Goal of the exercise
Lines holding the string "Verbindung": copy each one from the listing below.

Listed entries
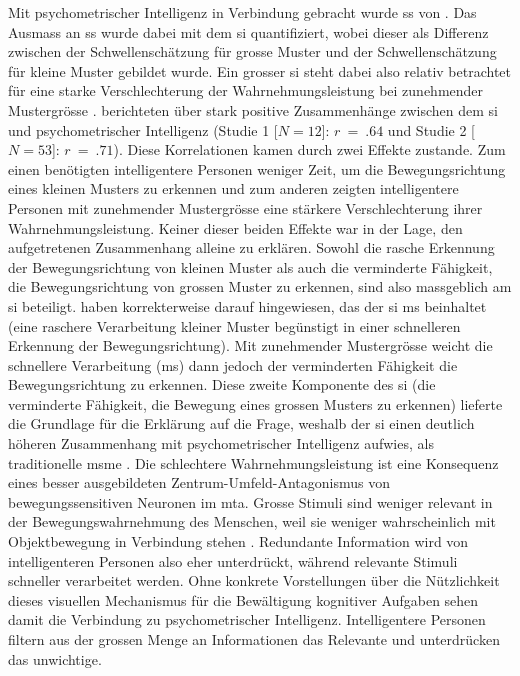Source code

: \documentclass[11pt, twoside, a4paper]{book}		%
\begin{document}
Mit psychometrischer Intelligenz in Verbindung gebracht wurde \gls{ss} von \citet{Melnick2013}.
Das Ausmass an \gls{ss} wurde dabei mit dem \gls{si} quantifiziert, wobei dieser als Differenz zwischen der Schwellenschätzung für grosse Muster und der Schwellenschätzung für kleine Muster gebildet wurde. Ein grosser \gls{si} steht dabei also relativ betrachtet für eine starke Verschlechterung der Wahrnehmungsleistung bei zunehmender Mustergrösse \citep[einer stark ausgeprägten \gls{ss};][]{Tadin2006}. 
\citeauthor{Melnick2013} berichteten über stark positive Zusammenhänge zwischen dem \gls{si} und psychometrischer Intelligenz (Studie 1 [$N=12$]: $r~=~.64$ und Studie 2 [$N=53$]: $r~=~.71$). 
Diese Korrelationen kamen durch zwei Effekte zustande. Zum einen benötigten intelligentere Personen weniger Zeit, um die Bewegungsrichtung eines kleinen Musters zu erkennen und zum anderen zeigten intelligentere Personen mit zunehmender Mustergrösse eine stärkere Verschlechterung ihrer Wahrnehmungsleistung. Keiner dieser beiden Effekte war in der Lage, den aufgetretenen Zusammenhang alleine zu erklären. Sowohl die rasche Erkennung der Bewegungsrichtung von kleinen Muster als auch die verminderte Fähigkeit, die Bewegungsrichtung von grossen Muster zu erkennen, sind also massgeblich am \gls{si} beteiligt. 
\citeauthor{Melnick2013} haben korrekterweise darauf hingewiesen, das der \gls{si} \gls{ms} beinhaltet (eine raschere Verarbeitung kleiner Muster begünstigt in einer schnelleren Erkennung der Bewegungsrichtung). Mit zunehmender Mustergrösse weicht die schnellere Verarbeitung (\gls{ms}) dann jedoch der verminderten Fähigkeit die Bewegungsrichtung zu erkennen. Diese zweite Komponente des \gls{si} (die verminderte Fähigkeit, die Bewegung eines grossen Musters zu erkennen) lieferte die Grundlage für die Erklärung auf die Frage, weshalb der \gls{si} einen deutlich höheren Zusammenhang mit psychometrischer Intelligenz aufwies, als traditionelle \gls{msm}e \citep[$r~=~-.20$ bis $r~=~-.40$; siehe][]{Sheppard2008}. Die schlechtere Wahrnehmungsleistung ist eine Konsequenz eines besser ausgebildeten Zentrum-Umfeld-Antagonismus von bewegungssensitiven Neuronen im \gls{mta}. Grosse Stimuli sind weniger relevant in der Bewegungswahrnehmung des Menschen, weil sie weniger wahrscheinlich mit Objektbewegung in Verbindung stehen  \citep[S. SEITENZAHL?]{Regan2000}. Redundante Information wird von intelligenteren Personen also eher unterdrückt, während relevante Stimuli schneller verarbeitet werden. Ohne konkrete Vorstellungen über die Nützlichkeit dieses visuellen Mechanismus für die Bewältigung kognitiver Aufgaben sehen \citeauthor{Melnick2013} damit die Verbindung zu psychometrischer Intelligenz. Intelligentere Personen filtern aus der grossen Menge an Informationen das Relevante und unterdrücken das unwichtige.
\end{document}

Exercise answer
Mit psychometrischer Intelligenz in Verbindung gebracht wurde \gls{ss} von \citet{Melnick2013}.
\citeauthor{Melnick2013} haben korrekterweise darauf hingewiesen, das der \gls{si} \gls{ms} beinhaltet (eine raschere Verarbeitung kleiner Muster begünstigt in einer schnelleren Erkennung der Bewegungsrichtung). Mit zunehmender Mustergrösse weicht die schnellere Verarbeitung (\gls{ms}) dann jedoch der verminderten Fähigkeit die Bewegungsrichtung zu erkennen. Diese zweite Komponente des \gls{si} (die verminderte Fähigkeit, die Bewegung eines grossen Musters zu erkennen) lieferte die Grundlage für die Erklärung auf die Frage, weshalb der \gls{si} einen deutlich höheren Zusammenhang mit psychometrischer Intelligenz aufwies, als traditionelle \gls{msm}e \citep[$r~=~-.20$ bis $r~=~-.40$; siehe][]{Sheppard2008}. Die schlechtere Wahrnehmungsleistung ist eine Konsequenz eines besser ausgebildeten Zentrum-Umfeld-Antagonismus von bewegungssensitiven Neuronen im \gls{mta}. Grosse Stimuli sind weniger relevant in der Bewegungswahrnehmung des Menschen, weil sie weniger wahrscheinlich mit Objektbewegung in Verbindung stehen  \citep[S. SEITENZAHL?]{Regan2000}. Redundante Information wird von intelligenteren Personen also eher unterdrückt, während relevante Stimuli schneller verarbeitet werden. Ohne konkrete Vorstellungen über die Nützlichkeit dieses visuellen Mechanismus für die Bewältigung kognitiver Aufgaben sehen \citeauthor{Melnick2013} damit die Verbindung zu psychometrischer Intelligenz. Intelligentere Personen filtern aus der grossen Menge an Informationen das Relevante und unterdrücken das unwichtige.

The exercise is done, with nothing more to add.